For all data sets, the above procedure was carried out separately for the two polarizations. Individual four- and five-minute spectra were averaged together (using the appropriate weights) to produce the final spectrum for each bandwidth. A linear baseline was then fitted to these spectra (excluding the location of the line) and subtracted. Finally, the spectra were divided by the mean continuum flux density to convert them into optical depth (since the line is optically thin, a simple division by the continuum level suffices to convert from flux density into optical depth).

2.2 GMRT observations and data analysis

GMRT observations of the z = 0.2212 absorber were carried out on 19 October, 2000. The standard 30-station FX correlator, which gives a fixed number of 128 channels over a bandwidth which can be varied between 64 kHz and 16 MHz, was used as the backend. A bandwidth of 1 MHz was used for the observations, yielding a spectral resolution of $\sim $2.0 km s-1. 3C147 and 3C286 were used to calibrate the absolute flux density scale and system bandpass; no phase calibrator was used since OI 363 is itself unresolved by the GMRT. The total on-source time was around four and a half hours, with sixteen antennas present.

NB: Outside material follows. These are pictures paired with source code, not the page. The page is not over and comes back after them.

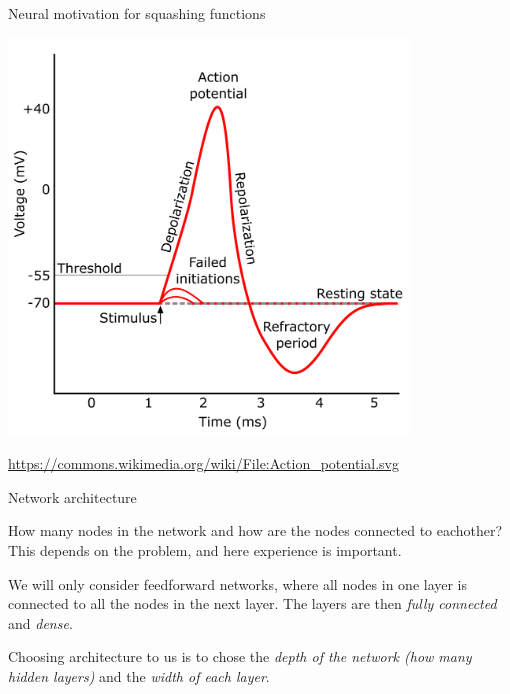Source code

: \documentclass[10pt,ignorenonframetext,]{beamer}
\begin{document}
\begin{frame}

\begin{block}{Neural motivation for squashing functions}

\centering
\includegraphics[width=0.80000\textwidth]{Action_potential.png}

\url{https://commons.wikimedia.org/wiki/File:Action_potential.svg}

\end{block}

\end{frame}

\begin{frame}

\begin{block}{Network architecture}

How many nodes in the network and how are the nodes connected to
eachother? This depends on the problem, and here experience is
important.

We will only consider feedforward networks, where all nodes in one layer
is connected to all the nodes in the next layer. The layers are then
\emph{fully connected} and \emph{dense}.

Choosing architecture to us is to chose the \emph{depth of the network
(how many hidden layers)} and the \emph{width of each layer}.

\end{block}

\end{frame}
\end{document}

The data were analysed in AIPS using standard procedures. The analysis was fairly straightforward since there is negligible extended emission in the OI 363 field. Continuum emission was subtracted by fitting a linear baseline to the U-V visibilities, using the AIPS task UVLIN. The continuum subtracted data were then mapped in all frequency channels and a spectrum extracted at the quasar location from the resulting three-dimensional data cube. Spectra were also extracted at other locations in the cube to ensure that the data were not corrupted by interference. A spectrum was also obtained by simply vector averaging the U-V visibilities together, using the AIPS task POSSM. Since the two methods are essentially equivalent for the present case of a point source at the telescope phase centre, we use the POSSM spectrum in the discussion below. The RMS noise on this spectrum is $\sim $2.8 mJy, while the flux density of OI 363 was measured to be 2.25 Jy. Our experience with the GMRT indicates that the flux density calibration is reliable to $\sim $15%, in this observing mode.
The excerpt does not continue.